**EXERCISE BRIEF**
In the entries below, find the line with "### Miscellaneous" and the line with "the unenforceable provision."; give again those lines and every line between them, exactly.
[EXERCISE DATA — start]
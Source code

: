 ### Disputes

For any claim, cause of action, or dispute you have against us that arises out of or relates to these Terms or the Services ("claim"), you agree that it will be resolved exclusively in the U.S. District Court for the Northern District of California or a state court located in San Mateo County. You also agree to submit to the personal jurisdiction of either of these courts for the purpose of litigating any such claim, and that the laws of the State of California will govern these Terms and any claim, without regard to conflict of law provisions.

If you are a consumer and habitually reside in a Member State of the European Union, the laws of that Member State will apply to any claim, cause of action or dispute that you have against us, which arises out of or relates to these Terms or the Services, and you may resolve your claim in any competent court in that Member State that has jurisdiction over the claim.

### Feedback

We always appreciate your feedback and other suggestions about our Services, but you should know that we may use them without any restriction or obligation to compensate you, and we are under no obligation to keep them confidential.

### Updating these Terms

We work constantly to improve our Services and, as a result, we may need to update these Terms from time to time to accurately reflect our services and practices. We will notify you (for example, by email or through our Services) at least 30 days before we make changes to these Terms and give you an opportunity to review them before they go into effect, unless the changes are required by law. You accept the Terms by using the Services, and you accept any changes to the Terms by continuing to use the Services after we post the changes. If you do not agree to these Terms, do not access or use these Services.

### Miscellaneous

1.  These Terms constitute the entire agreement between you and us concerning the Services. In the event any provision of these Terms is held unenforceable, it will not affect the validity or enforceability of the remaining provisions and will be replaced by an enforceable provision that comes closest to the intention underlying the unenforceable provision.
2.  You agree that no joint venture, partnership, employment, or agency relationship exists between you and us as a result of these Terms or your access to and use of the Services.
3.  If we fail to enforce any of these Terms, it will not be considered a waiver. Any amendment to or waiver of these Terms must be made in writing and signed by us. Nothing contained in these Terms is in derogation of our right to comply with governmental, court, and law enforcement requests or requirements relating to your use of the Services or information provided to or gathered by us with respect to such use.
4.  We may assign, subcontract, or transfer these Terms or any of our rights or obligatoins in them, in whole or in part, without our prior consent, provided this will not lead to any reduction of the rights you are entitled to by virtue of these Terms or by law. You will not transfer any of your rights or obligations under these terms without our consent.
[EXERCISE DATA — finish]
**SOLUTION TO THIS PROBLEM**
### Miscellaneous

1.  These Terms constitute the entire agreement between you and us concerning the Services. In the event any provision of these Terms is held unenforceable, it will not affect the validity or enforceability of the remaining provisions and will be replaced by an enforceable provision that comes closest to the intention underlying the unenforceable provision.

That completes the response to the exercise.